4.8.2 The m//x Modifier
Quite frequently, regular expressions become quite complex and hence, difficult to read. An example of a complex regular expression that we have seen earlier in this chapter is repeated below.
/\\cite{([A-Z][a-zA-Z]*(19|20)?\d{2},)*[A-Z][a-zA-Z]*(19|20)?\d{2}/
In such a situation, readability may be improved by allowing whitespaces (space characters, tabs, return characters, etc.) to separate out characters or groups of characters inside a regular expression.
The m//x modifier allows us to use such needed spaces inside the specification of a regular expression. If we need to specify a space character inside a regular expression, it must be escaped except inside a character class. Space characters inside a character class are not ignored. That is, elements in a character class still need to be written compactly, without intervening space. Finally, the x modifier allows us to use # in a line of code inside the specification of the regular expression to indicate the beginning of a comment.

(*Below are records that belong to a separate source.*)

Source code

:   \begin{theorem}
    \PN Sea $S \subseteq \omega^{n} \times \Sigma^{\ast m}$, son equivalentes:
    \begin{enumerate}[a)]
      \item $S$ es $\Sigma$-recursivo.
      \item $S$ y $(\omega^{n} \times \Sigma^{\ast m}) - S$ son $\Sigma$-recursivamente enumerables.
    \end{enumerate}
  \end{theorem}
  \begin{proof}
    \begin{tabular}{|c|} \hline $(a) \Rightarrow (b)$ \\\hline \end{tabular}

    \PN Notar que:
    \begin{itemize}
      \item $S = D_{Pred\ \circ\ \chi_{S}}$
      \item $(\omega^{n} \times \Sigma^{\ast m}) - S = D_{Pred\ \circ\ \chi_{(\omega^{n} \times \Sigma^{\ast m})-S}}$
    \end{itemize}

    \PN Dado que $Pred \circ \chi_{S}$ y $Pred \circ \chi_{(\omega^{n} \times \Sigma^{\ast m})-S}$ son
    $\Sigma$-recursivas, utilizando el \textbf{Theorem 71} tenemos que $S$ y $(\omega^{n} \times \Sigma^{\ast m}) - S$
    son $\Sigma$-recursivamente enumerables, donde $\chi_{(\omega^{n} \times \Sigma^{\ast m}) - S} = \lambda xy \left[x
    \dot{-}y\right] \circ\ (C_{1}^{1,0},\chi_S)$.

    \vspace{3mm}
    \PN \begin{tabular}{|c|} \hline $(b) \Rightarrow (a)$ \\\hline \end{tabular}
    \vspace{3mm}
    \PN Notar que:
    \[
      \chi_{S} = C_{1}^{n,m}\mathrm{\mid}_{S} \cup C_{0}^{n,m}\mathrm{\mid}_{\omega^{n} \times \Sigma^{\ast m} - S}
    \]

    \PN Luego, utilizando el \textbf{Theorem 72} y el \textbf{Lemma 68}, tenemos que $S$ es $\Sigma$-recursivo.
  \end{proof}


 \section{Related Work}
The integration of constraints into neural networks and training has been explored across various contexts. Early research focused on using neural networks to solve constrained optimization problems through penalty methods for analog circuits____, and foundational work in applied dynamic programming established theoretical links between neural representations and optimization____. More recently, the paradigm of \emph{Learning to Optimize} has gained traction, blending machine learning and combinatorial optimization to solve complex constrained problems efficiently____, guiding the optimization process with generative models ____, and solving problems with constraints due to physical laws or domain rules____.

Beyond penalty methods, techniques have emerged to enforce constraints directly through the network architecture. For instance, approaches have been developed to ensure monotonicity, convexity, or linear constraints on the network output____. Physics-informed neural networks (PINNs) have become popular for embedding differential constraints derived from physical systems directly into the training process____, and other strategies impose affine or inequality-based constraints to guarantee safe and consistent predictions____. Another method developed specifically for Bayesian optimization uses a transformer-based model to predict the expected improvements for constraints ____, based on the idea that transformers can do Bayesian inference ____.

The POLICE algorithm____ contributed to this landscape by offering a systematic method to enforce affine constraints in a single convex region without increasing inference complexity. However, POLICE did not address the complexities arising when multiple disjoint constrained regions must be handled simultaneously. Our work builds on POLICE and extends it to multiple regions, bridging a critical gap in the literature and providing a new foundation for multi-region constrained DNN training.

Here is a rewrite of the program that uses the complex regular expression given above using the x modifier.
Program 4.28
#!/usr/bin/perl
while (<>){
if (/
\\ #backslashed \
cite #the string
{ #the brace
( #BEGIN SUB-PATTERN
[A-Z] #citation index starts with an uppercase letter
[a-zA-Z]* #follow by zero or more letters
(19|20)? #first two digits of year are 19 or 20 if given
\d{2}, #last two year digits
)* #END SUB-PATTERN, repeat subpattern 0 or more times
[A-Z][a-zA-Z]*(19|20)?\d{2} #the same subpattern
/x)
{
print $_;
}
}